++++ Excerpted data ++++

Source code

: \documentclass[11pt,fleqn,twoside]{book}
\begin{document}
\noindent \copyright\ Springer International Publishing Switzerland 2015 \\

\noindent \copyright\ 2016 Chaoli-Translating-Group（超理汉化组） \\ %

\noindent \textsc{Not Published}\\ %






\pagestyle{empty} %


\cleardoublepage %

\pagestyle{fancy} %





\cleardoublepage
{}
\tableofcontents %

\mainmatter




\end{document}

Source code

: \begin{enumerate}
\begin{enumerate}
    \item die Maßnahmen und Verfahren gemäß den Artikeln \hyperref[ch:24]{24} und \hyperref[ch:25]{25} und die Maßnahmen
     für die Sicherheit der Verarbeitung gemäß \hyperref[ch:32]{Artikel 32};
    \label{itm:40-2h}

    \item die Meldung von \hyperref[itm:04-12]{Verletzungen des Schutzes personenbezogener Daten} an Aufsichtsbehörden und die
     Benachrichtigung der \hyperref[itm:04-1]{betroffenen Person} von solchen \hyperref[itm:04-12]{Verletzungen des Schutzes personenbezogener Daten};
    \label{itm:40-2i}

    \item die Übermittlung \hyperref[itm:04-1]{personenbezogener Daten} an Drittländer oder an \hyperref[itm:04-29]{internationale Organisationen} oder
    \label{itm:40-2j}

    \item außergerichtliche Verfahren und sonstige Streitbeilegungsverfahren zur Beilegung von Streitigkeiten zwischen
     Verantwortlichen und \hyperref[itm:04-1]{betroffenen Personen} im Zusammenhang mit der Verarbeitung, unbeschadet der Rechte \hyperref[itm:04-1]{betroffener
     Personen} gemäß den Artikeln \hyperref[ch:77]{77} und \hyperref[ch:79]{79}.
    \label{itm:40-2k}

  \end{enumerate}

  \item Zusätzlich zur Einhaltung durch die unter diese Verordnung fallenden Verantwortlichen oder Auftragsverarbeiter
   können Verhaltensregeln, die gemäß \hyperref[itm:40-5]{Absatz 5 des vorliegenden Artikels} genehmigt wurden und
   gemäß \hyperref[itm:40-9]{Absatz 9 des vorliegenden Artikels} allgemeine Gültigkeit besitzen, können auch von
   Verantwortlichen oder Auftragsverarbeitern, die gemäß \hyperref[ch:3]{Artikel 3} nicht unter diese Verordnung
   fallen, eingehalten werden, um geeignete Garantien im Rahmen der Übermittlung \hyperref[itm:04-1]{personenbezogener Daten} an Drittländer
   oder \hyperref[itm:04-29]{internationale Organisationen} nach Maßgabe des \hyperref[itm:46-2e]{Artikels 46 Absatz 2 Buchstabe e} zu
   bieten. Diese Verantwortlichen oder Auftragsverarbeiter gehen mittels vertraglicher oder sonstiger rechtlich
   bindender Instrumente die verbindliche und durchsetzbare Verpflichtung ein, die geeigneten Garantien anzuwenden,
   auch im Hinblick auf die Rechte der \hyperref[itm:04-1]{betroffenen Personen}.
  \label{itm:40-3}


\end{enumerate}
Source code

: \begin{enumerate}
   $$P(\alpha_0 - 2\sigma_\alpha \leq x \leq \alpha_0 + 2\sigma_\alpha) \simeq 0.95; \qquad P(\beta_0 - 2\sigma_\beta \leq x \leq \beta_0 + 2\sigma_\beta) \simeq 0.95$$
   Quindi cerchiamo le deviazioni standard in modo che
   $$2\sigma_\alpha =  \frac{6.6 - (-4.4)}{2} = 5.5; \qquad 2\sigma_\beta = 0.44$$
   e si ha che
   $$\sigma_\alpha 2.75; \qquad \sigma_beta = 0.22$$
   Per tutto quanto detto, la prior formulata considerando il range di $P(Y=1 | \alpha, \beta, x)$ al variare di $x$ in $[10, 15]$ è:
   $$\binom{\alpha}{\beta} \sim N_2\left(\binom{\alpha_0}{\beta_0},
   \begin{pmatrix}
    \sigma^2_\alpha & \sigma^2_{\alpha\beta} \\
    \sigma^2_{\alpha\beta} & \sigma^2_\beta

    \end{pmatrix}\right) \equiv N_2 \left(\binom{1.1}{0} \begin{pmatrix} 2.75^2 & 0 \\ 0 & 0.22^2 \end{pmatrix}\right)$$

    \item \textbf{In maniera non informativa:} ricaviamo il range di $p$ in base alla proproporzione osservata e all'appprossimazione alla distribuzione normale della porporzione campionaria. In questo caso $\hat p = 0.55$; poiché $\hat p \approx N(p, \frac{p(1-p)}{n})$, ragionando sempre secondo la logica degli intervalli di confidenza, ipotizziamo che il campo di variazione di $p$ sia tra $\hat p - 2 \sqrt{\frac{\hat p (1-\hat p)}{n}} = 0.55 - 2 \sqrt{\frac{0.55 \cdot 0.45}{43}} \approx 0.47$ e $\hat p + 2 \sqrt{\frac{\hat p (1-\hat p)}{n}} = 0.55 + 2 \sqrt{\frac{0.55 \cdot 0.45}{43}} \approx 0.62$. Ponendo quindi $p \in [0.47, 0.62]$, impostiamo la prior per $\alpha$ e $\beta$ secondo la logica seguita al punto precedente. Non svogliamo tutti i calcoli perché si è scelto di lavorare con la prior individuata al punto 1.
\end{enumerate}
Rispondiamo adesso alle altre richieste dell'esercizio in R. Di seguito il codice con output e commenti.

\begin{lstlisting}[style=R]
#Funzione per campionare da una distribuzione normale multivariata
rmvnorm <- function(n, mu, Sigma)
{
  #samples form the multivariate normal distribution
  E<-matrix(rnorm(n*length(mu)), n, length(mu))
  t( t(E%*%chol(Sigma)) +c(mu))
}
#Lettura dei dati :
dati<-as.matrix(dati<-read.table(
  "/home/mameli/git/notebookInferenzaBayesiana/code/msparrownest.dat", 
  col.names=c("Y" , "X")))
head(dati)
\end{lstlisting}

++++

In full and without changes, copy the entries above.

◆ Task result ◆
Source code

: \documentclass[11pt,fleqn,twoside]{book}
\begin{document}
\noindent \copyright\ Springer International Publishing Switzerland 2015 \\

\noindent \copyright\ 2016 Chaoli-Translating-Group（超理汉化组） \\ %

\noindent \textsc{Not Published}\\ %






\pagestyle{empty} %


\cleardoublepage %

\pagestyle{fancy} %





\cleardoublepage
{}
\tableofcontents %

\mainmatter




\end{document}

Source code

: \begin{enumerate}
\begin{enumerate}
    \item die Maßnahmen und Verfahren gemäß den Artikeln \hyperref[ch:24]{24} und \hyperref[ch:25]{25} und die Maßnahmen
     für die Sicherheit der Verarbeitung gemäß \hyperref[ch:32]{Artikel 32};
    \label{itm:40-2h}

    \item die Meldung von \hyperref[itm:04-12]{Verletzungen des Schutzes personenbezogener Daten} an Aufsichtsbehörden und die
     Benachrichtigung der \hyperref[itm:04-1]{betroffenen Person} von solchen \hyperref[itm:04-12]{Verletzungen des Schutzes personenbezogener Daten};
    \label{itm:40-2i}

    \item die Übermittlung \hyperref[itm:04-1]{personenbezogener Daten} an Drittländer oder an \hyperref[itm:04-29]{internationale Organisationen} oder
    \label{itm:40-2j}

    \item außergerichtliche Verfahren und sonstige Streitbeilegungsverfahren zur Beilegung von Streitigkeiten zwischen
     Verantwortlichen und \hyperref[itm:04-1]{betroffenen Personen} im Zusammenhang mit der Verarbeitung, unbeschadet der Rechte \hyperref[itm:04-1]{betroffener
     Personen} gemäß den Artikeln \hyperref[ch:77]{77} und \hyperref[ch:79]{79}.
    \label{itm:40-2k}

  \end{enumerate}

  \item Zusätzlich zur Einhaltung durch die unter diese Verordnung fallenden Verantwortlichen oder Auftragsverarbeiter
   können Verhaltensregeln, die gemäß \hyperref[itm:40-5]{Absatz 5 des vorliegenden Artikels} genehmigt wurden und
   gemäß \hyperref[itm:40-9]{Absatz 9 des vorliegenden Artikels} allgemeine Gültigkeit besitzen, können auch von
   Verantwortlichen oder Auftragsverarbeitern, die gemäß \hyperref[ch:3]{Artikel 3} nicht unter diese Verordnung
   fallen, eingehalten werden, um geeignete Garantien im Rahmen der Übermittlung \hyperref[itm:04-1]{personenbezogener Daten} an Drittländer
   oder \hyperref[itm:04-29]{internationale Organisationen} nach Maßgabe des \hyperref[itm:46-2e]{Artikels 46 Absatz 2 Buchstabe e} zu
   bieten. Diese Verantwortlichen oder Auftragsverarbeiter gehen mittels vertraglicher oder sonstiger rechtlich
   bindender Instrumente die verbindliche und durchsetzbare Verpflichtung ein, die geeigneten Garantien anzuwenden,
   auch im Hinblick auf die Rechte der \hyperref[itm:04-1]{betroffenen Personen}.
  \label{itm:40-3}


\end{enumerate}
Source code

: \begin{enumerate}
   $$P(\alpha_0 - 2\sigma_\alpha \leq x \leq \alpha_0 + 2\sigma_\alpha) \simeq 0.95; \qquad P(\beta_0 - 2\sigma_\beta \leq x \leq \beta_0 + 2\sigma_\beta) \simeq 0.95$$
   Quindi cerchiamo le deviazioni standard in modo che
   $$2\sigma_\alpha =  \frac{6.6 - (-4.4)}{2} = 5.5; \qquad 2\sigma_\beta = 0.44$$
   e si ha che
   $$\sigma_\alpha 2.75; \qquad \sigma_beta = 0.22$$
   Per tutto quanto detto, la prior formulata considerando il range di $P(Y=1 | \alpha, \beta, x)$ al variare di $x$ in $[10, 15]$ è:
   $$\binom{\alpha}{\beta} \sim N_2\left(\binom{\alpha_0}{\beta_0},
   \begin{pmatrix}
    \sigma^2_\alpha & \sigma^2_{\alpha\beta} \\
    \sigma^2_{\alpha\beta} & \sigma^2_\beta

    \end{pmatrix}\right) \equiv N_2 \left(\binom{1.1}{0} \begin{pmatrix} 2.75^2 & 0 \\ 0 & 0.22^2 \end{pmatrix}\right)$$

    \item \textbf{In maniera non informativa:} ricaviamo il range di $p$ in base alla proproporzione osservata e all'appprossimazione alla distribuzione normale della porporzione campionaria. In questo caso $\hat p = 0.55$; poiché $\hat p \approx N(p, \frac{p(1-p)}{n})$, ragionando sempre secondo la logica degli intervalli di confidenza, ipotizziamo che il campo di variazione di $p$ sia tra $\hat p - 2 \sqrt{\frac{\hat p (1-\hat p)}{n}} = 0.55 - 2 \sqrt{\frac{0.55 \cdot 0.45}{43}} \approx 0.47$ e $\hat p + 2 \sqrt{\frac{\hat p (1-\hat p)}{n}} = 0.55 + 2 \sqrt{\frac{0.55 \cdot 0.45}{43}} \approx 0.62$. Ponendo quindi $p \in [0.47, 0.62]$, impostiamo la prior per $\alpha$ e $\beta$ secondo la logica seguita al punto precedente. Non svogliamo tutti i calcoli perché si è scelto di lavorare con la prior individuata al punto 1.
\end{enumerate}
Rispondiamo adesso alle altre richieste dell'esercizio in R. Di seguito il codice con output e commenti.

\begin{lstlisting}[style=R]
#Funzione per campionare da una distribuzione normale multivariata
rmvnorm <- function(n, mu, Sigma)
{
  #samples form the multivariate normal distribution
  E<-matrix(rnorm(n*length(mu)), n, length(mu))
  t( t(E%*%chol(Sigma)) +c(mu))
}
#Lettura dei dati :
dati<-as.matrix(dati<-read.table(
  "/home/mameli/git/notebookInferenzaBayesiana/code/msparrownest.dat", 
  col.names=c("Y" , "X")))
head(dati)
\end{lstlisting}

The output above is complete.